• **Exercise material**
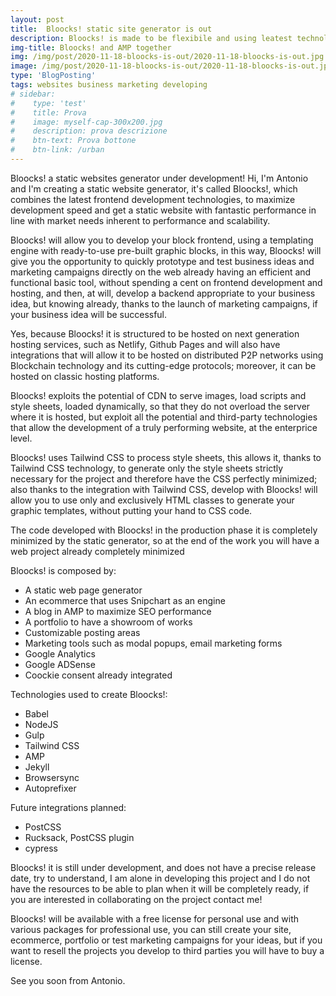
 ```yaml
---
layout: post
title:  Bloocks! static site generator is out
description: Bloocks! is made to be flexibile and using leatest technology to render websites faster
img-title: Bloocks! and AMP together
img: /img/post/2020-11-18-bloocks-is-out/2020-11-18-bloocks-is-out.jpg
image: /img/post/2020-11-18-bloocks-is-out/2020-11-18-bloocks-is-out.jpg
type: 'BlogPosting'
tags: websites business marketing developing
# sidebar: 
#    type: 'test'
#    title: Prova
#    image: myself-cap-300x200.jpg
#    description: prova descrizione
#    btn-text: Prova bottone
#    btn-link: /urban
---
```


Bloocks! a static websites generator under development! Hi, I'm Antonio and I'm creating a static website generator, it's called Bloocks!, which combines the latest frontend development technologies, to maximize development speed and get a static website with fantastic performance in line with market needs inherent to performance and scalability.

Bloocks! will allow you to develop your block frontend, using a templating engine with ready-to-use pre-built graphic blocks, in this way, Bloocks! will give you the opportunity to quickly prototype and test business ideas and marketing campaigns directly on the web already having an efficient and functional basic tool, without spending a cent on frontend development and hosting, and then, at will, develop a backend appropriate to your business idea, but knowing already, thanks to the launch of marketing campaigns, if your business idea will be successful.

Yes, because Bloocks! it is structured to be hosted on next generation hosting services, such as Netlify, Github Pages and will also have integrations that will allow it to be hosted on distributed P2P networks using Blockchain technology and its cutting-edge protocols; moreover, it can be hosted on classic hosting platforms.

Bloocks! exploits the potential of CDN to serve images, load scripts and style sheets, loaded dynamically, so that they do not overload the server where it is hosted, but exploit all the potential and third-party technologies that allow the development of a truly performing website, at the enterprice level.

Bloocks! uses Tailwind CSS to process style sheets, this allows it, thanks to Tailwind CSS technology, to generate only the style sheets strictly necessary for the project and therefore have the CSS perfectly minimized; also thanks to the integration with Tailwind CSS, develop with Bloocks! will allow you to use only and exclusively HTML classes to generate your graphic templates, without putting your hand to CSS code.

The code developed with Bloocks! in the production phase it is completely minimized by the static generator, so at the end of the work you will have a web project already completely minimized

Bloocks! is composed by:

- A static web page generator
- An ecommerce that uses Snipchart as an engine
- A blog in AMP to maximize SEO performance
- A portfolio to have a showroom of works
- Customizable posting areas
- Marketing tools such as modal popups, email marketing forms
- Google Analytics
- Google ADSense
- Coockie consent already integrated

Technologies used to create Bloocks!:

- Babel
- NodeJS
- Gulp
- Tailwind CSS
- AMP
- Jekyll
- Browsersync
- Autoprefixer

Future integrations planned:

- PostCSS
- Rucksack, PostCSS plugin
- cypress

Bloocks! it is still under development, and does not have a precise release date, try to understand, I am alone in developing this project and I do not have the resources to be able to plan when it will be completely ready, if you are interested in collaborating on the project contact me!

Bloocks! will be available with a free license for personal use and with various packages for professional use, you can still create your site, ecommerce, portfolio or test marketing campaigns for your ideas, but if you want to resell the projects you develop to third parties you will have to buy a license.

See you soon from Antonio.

---

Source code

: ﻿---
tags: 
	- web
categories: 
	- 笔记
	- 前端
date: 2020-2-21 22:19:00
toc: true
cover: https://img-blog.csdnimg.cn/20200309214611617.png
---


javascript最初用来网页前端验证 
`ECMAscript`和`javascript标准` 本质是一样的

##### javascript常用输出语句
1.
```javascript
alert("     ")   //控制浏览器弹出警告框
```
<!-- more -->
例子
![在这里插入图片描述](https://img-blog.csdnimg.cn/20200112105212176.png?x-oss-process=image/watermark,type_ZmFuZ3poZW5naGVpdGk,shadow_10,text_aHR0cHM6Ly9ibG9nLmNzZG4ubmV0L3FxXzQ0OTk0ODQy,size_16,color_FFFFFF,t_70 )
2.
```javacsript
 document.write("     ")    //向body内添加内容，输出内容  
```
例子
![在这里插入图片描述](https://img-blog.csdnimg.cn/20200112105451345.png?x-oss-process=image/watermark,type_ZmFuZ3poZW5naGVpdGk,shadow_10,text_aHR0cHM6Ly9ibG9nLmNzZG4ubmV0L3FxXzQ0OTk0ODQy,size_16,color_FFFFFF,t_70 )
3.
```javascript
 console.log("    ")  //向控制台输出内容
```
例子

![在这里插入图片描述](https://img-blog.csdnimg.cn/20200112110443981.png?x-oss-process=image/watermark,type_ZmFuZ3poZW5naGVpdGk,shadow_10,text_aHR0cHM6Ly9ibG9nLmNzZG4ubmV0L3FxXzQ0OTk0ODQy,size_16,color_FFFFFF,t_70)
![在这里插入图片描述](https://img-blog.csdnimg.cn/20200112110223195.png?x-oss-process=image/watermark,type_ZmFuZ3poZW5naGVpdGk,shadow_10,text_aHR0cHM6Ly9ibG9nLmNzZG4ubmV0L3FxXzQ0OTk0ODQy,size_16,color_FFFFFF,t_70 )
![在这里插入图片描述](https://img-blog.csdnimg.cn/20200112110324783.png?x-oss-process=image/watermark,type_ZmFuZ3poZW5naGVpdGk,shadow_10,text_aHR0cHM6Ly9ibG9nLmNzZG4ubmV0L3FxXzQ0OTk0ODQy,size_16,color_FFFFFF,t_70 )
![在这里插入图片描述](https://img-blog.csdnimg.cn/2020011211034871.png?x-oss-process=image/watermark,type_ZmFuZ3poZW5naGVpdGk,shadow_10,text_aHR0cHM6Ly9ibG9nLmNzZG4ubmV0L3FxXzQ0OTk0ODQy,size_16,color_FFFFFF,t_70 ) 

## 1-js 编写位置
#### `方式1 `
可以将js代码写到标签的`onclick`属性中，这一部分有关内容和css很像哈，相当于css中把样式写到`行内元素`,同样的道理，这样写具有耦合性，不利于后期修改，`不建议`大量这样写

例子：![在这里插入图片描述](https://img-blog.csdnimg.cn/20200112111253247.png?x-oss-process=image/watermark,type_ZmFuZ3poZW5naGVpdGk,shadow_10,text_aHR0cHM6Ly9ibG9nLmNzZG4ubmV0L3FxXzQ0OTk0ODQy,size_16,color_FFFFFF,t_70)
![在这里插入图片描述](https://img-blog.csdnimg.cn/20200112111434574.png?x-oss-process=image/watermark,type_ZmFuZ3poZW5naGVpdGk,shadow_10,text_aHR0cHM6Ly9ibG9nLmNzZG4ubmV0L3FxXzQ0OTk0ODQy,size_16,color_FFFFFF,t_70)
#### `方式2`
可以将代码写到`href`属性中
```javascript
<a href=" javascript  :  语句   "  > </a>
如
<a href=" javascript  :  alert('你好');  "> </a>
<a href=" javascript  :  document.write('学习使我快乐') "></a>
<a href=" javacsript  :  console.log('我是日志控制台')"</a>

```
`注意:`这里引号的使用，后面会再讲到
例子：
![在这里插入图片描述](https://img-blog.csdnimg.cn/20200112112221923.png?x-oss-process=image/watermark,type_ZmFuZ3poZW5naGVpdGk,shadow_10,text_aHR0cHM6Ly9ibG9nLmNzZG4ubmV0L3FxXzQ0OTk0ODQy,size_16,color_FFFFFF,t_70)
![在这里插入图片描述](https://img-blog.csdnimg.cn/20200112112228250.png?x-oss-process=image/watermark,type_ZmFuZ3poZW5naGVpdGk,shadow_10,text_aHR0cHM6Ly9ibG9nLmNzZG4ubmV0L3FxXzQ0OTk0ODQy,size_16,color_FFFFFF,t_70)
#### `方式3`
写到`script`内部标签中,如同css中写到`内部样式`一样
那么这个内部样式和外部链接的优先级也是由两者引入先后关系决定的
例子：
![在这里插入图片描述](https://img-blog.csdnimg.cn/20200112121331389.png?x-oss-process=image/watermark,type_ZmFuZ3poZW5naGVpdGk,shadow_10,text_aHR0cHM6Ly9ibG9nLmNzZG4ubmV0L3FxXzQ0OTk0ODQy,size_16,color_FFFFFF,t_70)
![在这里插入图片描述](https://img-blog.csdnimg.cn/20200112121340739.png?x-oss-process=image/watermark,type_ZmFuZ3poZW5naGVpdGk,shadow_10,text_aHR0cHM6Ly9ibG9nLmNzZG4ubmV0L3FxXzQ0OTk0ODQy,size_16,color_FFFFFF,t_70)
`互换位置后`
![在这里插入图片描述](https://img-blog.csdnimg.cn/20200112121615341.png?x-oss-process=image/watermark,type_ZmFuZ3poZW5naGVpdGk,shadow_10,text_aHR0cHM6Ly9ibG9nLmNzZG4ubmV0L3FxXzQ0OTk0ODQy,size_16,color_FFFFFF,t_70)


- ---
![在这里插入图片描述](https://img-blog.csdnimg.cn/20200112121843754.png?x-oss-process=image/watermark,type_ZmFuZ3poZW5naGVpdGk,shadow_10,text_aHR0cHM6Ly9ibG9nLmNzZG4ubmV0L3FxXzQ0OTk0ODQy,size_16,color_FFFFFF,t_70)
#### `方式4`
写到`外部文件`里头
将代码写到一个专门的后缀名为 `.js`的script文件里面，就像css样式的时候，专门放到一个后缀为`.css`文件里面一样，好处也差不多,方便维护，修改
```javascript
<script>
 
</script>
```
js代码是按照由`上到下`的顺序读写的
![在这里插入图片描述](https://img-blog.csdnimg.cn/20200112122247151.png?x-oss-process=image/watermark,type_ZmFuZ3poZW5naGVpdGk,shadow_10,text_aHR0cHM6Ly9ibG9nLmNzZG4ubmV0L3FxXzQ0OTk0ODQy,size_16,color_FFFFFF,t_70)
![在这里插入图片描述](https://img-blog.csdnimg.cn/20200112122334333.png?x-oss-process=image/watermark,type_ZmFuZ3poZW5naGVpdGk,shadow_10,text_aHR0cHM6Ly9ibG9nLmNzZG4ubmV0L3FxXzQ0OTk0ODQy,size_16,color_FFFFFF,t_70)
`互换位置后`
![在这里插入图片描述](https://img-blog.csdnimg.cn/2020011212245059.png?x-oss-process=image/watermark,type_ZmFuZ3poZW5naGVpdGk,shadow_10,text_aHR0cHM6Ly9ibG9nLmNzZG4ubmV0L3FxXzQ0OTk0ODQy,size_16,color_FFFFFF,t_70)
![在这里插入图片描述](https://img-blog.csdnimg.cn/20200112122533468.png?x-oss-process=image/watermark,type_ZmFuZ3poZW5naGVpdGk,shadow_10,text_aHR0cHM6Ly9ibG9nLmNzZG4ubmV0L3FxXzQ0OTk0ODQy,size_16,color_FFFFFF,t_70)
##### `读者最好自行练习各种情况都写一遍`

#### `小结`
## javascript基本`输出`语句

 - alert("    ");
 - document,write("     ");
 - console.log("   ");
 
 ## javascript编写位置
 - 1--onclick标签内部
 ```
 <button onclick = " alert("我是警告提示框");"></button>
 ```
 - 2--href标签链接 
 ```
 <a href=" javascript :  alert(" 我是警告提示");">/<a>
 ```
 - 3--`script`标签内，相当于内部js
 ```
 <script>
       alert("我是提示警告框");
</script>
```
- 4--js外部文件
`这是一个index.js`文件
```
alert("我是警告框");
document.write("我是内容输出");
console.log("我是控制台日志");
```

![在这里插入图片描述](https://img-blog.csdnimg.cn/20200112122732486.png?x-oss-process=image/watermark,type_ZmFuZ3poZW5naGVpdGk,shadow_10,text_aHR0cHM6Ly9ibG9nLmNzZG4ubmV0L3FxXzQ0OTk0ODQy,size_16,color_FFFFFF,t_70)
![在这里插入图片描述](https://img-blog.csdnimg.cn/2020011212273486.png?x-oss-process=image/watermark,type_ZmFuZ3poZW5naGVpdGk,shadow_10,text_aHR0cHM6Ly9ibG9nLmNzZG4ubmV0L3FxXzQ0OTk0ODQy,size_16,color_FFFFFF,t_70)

--

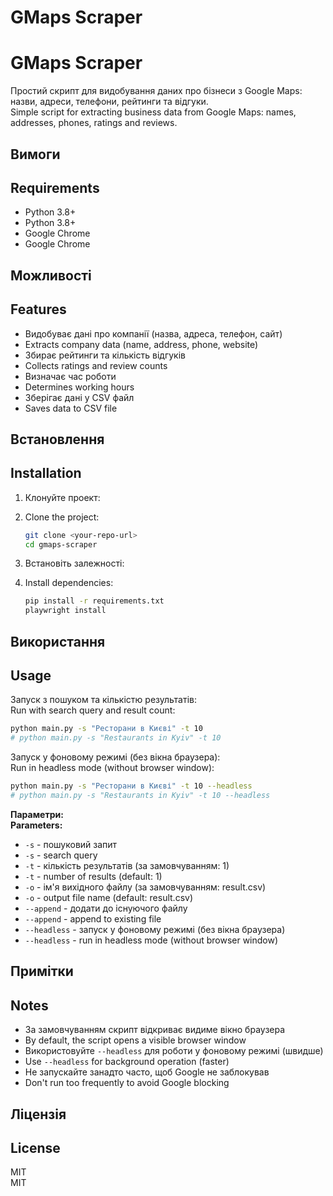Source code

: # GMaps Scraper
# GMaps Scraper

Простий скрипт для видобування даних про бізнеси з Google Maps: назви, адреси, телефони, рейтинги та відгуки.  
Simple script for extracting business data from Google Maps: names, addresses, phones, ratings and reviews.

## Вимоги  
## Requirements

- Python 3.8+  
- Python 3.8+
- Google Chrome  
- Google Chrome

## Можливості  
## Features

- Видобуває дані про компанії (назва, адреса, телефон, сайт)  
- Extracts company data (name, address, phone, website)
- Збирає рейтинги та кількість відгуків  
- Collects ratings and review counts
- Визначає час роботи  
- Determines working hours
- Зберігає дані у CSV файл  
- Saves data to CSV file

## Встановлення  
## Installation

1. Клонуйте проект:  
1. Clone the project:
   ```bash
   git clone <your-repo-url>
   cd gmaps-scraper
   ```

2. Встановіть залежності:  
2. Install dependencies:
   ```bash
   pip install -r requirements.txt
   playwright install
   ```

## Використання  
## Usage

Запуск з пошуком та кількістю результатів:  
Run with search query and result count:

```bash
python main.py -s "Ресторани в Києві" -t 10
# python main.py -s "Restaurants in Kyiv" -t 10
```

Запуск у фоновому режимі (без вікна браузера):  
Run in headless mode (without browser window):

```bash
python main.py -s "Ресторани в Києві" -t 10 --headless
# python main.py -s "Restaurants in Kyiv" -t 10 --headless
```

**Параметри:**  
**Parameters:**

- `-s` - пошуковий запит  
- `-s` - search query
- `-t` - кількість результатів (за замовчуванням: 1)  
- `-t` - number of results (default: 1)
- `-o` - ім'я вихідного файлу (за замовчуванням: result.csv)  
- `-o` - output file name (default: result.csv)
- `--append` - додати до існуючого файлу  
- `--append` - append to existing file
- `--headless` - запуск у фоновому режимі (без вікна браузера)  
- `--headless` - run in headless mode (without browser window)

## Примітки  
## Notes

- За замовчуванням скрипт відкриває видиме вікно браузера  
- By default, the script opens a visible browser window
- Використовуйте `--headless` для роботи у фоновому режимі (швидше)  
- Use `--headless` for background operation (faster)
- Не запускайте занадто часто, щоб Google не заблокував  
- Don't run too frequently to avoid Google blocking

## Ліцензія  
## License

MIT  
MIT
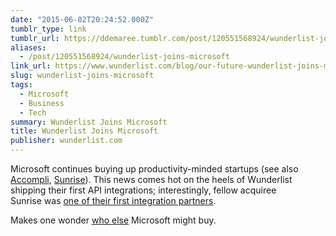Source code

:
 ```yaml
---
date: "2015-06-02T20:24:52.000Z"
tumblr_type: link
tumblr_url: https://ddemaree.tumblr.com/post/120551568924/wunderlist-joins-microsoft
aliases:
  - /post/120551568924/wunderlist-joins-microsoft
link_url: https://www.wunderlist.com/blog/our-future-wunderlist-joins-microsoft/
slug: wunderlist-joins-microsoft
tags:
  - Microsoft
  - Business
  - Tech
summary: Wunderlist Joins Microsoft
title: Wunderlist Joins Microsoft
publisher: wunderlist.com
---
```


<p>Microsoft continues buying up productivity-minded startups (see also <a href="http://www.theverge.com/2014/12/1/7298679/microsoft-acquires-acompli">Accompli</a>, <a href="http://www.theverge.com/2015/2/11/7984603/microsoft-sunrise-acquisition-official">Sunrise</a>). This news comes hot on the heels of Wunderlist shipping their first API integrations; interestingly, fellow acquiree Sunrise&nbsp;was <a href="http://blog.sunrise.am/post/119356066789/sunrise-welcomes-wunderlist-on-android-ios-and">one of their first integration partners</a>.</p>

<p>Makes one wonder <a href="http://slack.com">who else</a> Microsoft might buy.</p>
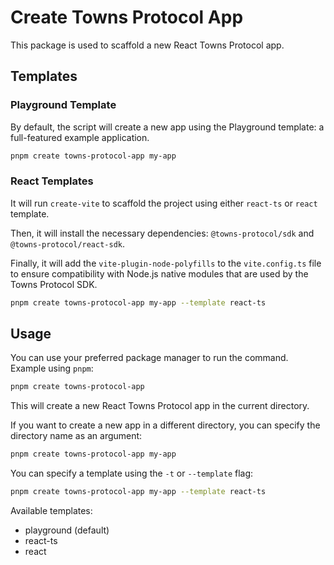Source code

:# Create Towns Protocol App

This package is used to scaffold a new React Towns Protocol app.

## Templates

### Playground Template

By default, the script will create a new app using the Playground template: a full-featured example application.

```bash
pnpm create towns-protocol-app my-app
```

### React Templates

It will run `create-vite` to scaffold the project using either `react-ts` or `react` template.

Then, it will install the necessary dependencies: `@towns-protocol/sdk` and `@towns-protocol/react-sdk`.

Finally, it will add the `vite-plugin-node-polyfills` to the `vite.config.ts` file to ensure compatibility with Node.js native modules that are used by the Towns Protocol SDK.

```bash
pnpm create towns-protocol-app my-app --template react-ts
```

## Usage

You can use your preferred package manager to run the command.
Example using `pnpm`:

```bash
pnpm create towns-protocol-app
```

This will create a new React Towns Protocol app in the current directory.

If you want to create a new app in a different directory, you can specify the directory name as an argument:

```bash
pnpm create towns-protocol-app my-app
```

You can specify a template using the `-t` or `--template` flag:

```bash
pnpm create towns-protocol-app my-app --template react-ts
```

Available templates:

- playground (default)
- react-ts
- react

• **Your instructions**
Your job is to copy out every line from the records above that has the word "performance".

• **Result**
Bloocks! a static websites generator under development! Hi, I'm Antonio and I'm creating a static website generator, it's called Bloocks!, which combines the latest frontend development technologies, to maximize development speed and get a static website with fantastic performance in line with market needs inherent to performance and scalability.
- A blog in AMP to maximize SEO performance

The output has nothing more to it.